Despite what people will tell you, conversation or chat bots for that matter are not needed for everything.
For example where a simple web form will do, it will out perform against a chat bot. But if that same form could have most of it answered by one question, then a chat bot may be a better solution (or maybe you just need a better form).
Or simply changing your internal processes may negate the need for a chat bot. For example, imagine after analysing your support calls for training the bot you find that over 90% of calls are due to one printer. Do you create the bot, or just replace the printer?
Or if your customer knows your domain language then a search engine or Retrieve and Rank may be a better solution.

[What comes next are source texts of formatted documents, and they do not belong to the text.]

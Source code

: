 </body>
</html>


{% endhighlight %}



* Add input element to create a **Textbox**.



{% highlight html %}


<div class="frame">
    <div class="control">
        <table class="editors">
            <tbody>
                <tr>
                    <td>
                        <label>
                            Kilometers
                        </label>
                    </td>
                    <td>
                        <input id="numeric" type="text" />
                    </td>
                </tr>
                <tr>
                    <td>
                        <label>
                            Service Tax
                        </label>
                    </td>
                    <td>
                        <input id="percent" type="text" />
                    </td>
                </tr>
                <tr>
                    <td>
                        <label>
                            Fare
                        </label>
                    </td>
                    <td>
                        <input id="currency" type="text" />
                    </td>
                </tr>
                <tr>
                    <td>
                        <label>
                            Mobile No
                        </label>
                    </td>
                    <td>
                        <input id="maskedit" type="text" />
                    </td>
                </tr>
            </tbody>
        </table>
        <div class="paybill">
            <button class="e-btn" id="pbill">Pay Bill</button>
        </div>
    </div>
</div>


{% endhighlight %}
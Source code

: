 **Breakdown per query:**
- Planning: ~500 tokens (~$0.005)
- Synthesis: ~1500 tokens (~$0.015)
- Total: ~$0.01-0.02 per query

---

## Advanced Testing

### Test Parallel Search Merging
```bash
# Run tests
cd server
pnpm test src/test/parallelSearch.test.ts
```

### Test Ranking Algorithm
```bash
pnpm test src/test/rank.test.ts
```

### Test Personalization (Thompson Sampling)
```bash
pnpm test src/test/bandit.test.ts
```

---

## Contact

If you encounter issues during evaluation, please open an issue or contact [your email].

IBM normally does all this checking through what we call a Cognitive Value Assessment (CVA). A well done CVA reduces all head aches on projects. Even if you don’t go with IBM, you should realistically examine your business process to determine if you even need a chat bot, and not just jumping on the bandwagon.
Most of the chat bots out there are just messaging frameworks, that allow you as a developer to interact with existing messaging systems. How you interpret, talk, react is all handled through code.
Out of the box, where Watson Conversation excels is the ability to take a knowledge domain (ie. Customer) that doesn’t directly match your Domain knowledge. With a handful of questions you can have your conversational bot answering questions it has never seen before.
Conversation also makes it relatively easy to write out your conversational flow (also known as chat-flow & process flow, depending on how long you worked in Watson).
Conversation is meant to piggy back on existing messaging frameworks to build intelligence into them with ease.
The danger of making things easy, is that people skip the theory and go straight to the development. The older people in the audience will remember when Visual Basic (or Lotus Notes for that matter) came out. It became easy to create applications, but most were travesties in UI, maintainability and functionality.
My focus going forward is to cover more the theory end to resolve this. As I am already competing with a number of blogs + videos in relation to Conversation.